Daarbij moet vooral worden gedacht aan de kruising Keern/Provincialeweg, de voetgangersbrug bij het NS-station en de ondertunneling van het spoor bij Dampten. Deze zaken moeten in de ogen van B en W procedureel en financieel worden veilig gesteld: “Wij zijn ons ervan bewust dat dit met zich meebrengt dat geldkostende elementen ter hand worden genomen alvorens geldgenererende elementen zijn gestart.”
Lopende projecten
Het merendeel van de projecten die momenteel binnen het gebied Buitenstad in ontwikkeling zijn, kan worden gecontinueerd. Ze passen binnen de TFR-visie. B en W willen met enkele projecten een pas op de plaats maken: de vernieuwing van de voetgangersbrug en de fietsenstalling bij het NS-station. De kostenraming van het ontwerp voor de nieuwe voetgangersbrug geeft een aanzienlijke overschrijding te zien van het vastgestelde kostenplafond. Daarnaast voorzien B en W een ingrijpende wijziging van het ontwerp van de nieuwe brug bij uitwerking van de TFR-visie. Van het ontwerp van de nieuwe fietsenstalling staat onomstotelijk vast dat die zich niet laat inpassen in de TFR-visie. “Wij overwegen om ProRail en NS-Poort te verzoeken de vernieuwing van beide objecten stop te zetten en in plaats daarvan liften te laten plaatsen aan de bestaande voetgangersbrug en de behoefte aan fietsenstalplaatsen met een tijdelijke voorziening op te lossen”.

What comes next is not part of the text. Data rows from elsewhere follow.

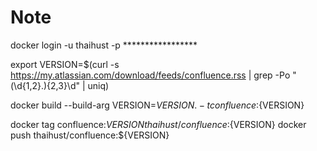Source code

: # Note
docker login -u thaihust -p *****************

export VERSION=$(curl -s https://my.atlassian.com/download/feeds/confluence.rss | grep -Po "(\d{1,2}\.){2,3}\d" | uniq)

docker build --build-arg VERSION=${VERSION} . -t confluence:${VERSION}

docker tag confluence:${VERSION} thaihust/confluence:${VERSION}
docker push thaihust/confluence:${VERSION}
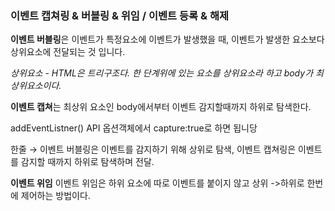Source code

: ### 이벤트 캡쳐링 & 버블링 & 위임 / 이벤트 등록 & 해제

**이벤트 버블링**은 이벤트가 특정요소에 이벤트가 발생했을 때, 이벤트가 발생한 요소보다 상위요소에 전달되는 것 입니다.

_상위요소 - HTML은 트리구조다. 한 단계위에 있는 요소를 상위요소라 하고 body가 최상위요소이다._

**이벤트 캡쳐**는 최상위 요소인 body에서부터 이벤트 감지할때까지 하위로 탐색한다.

addEventListner() API 옵션객체에서 capture:true로 하면 됩니당

한줄 → 이벤트 버블링은 이벤트를 감지하기 위해 상위로 탐색, 이벤트 캡쳐링은 이벤트를 감지할 때까지 하위로 탐색하며 전달.

**이벤트 위임**
이벤트 위임은 하위 요소에 따로 이벤트를 붙이지 않고 상위 ->하위로 한번에 제어하는 방법이다.
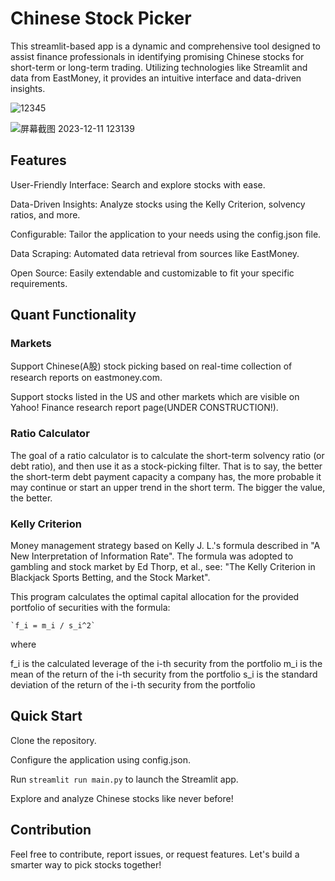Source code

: # Chinese Stock Picker

This streamlit-based app is a dynamic and comprehensive tool designed to assist finance professionals in identifying promising Chinese stocks for short-term or long-term trading. Utilizing technologies like Streamlit and data from EastMoney, it provides an intuitive interface and data-driven insights.


![12345](https://github.com/qingxuantang/Chinese_stock_picker/assets/18418339/db58044a-501d-44a0-8ae0-c41be64c8ced)

![屏幕截图 2023-12-11 123139](https://github.com/qingxuantang/Chinese_stock_picker/assets/18418339/220002b2-0e7d-4e65-a80e-6af635db6254)


## Features

<bold>User-Friendly Interface:</bold> Search and explore stocks with ease.

Data-Driven Insights: Analyze stocks using the Kelly Criterion, solvency ratios, and more.

Configurable: Tailor the application to your needs using the config.json file.

Data Scraping: Automated data retrieval from sources like EastMoney.

Open Source: Easily extendable and customizable to fit your specific requirements.

## Quant Functionality

### Markets

Support Chinese(A股) stock picking based on real-time collection of research reports on eastmoney.com.

Support stocks listed in the US and other markets which are visible on Yahoo! Finance research report page(UNDER CONSTRUCTION!).

### Ratio Calculator

The goal of a ratio calculator is to calculate the short-term solvency ratio (or debt ratio), and then use it as a stock-picking filter. That is to say, the better the short-term debt payment capacity a company has, the more probable it may continue or start an upper trend in the short term. The bigger the value, the better.

### Kelly Criterion

Money management strategy based on Kelly J. L.'s formula described in "A New Interpretation of Information Rate". The formula was adopted to gambling and stock market by Ed Thorp, et al., see: "The Kelly Criterion in Blackjack Sports Betting, and the Stock Market".

This program calculates the optimal capital allocation for the provided portfolio of securities with the formula:

    `f_i = m_i / s_i^2`
where

f_i is the calculated leverage of the i-th security from the portfolio
m_i is the mean of the return of the i-th security from the portfolio
s_i is the standard deviation of the return of the i-th security from the portfolio

## Quick Start

Clone the repository.

Configure the application using config.json.

Run <code>streamlit run main.py</code> to launch the Streamlit app.

Explore and analyze Chinese stocks like never before!

## Contribution

Feel free to contribute, report issues, or request features. Let's build a smarter way to pick stocks together!
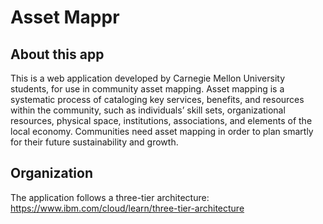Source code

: # Asset Mappr

## About this app
This is a web application developed by Carnegie Mellon University students, for use in community asset mapping. Asset mapping is a systematic process of cataloging key services, benefits, and resources within the community, such as individuals’ skill sets, organizational resources, physical space, institutions, associations, and elements of the local economy. Communities need asset mapping in order to plan smartly for their future sustainability and growth. 

## Organization
The application follows a three-tier architecture: https://www.ibm.com/cloud/learn/three-tier-architecture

Verder voorziet de TFR-visie ook in het afsluiten van Keern-zuid voor gemotoriseerd verkeer. Daarom vinden B en W het raadzaam om de plannen voor een ongelijkvloerse kruising Keern / Provincialeweg tijdelijk stop te zetten en de afsluiting van Keern-noord onderdeel te laten zijn van de uitwerking van de TFR-visie.
Investering
Bij de eerder voor het stationsgebied opgestelde visie bleek het niet mogelijk om deze kostendekkend te maken. B en W hebben niet de illusie dat de situatie nu anders is. Om daadwerkelijke uitvoering mogelijk te maken is het daarom noodzakelijk om gezamenlijk op te trekken met partijen die belangen hebben in het gebied. Dat laat onverlet dat de eerste verantwoordelijkheid om in de visie te investeren bij de gemeente ligt. “Willen we dat Hoorn zijn functie als openbaar vervoersknooppunt en economisch hart van de regio West-Friesland behoudt en versterkt, dan valt daar niet aan te ontkomen.”, aldus B en W.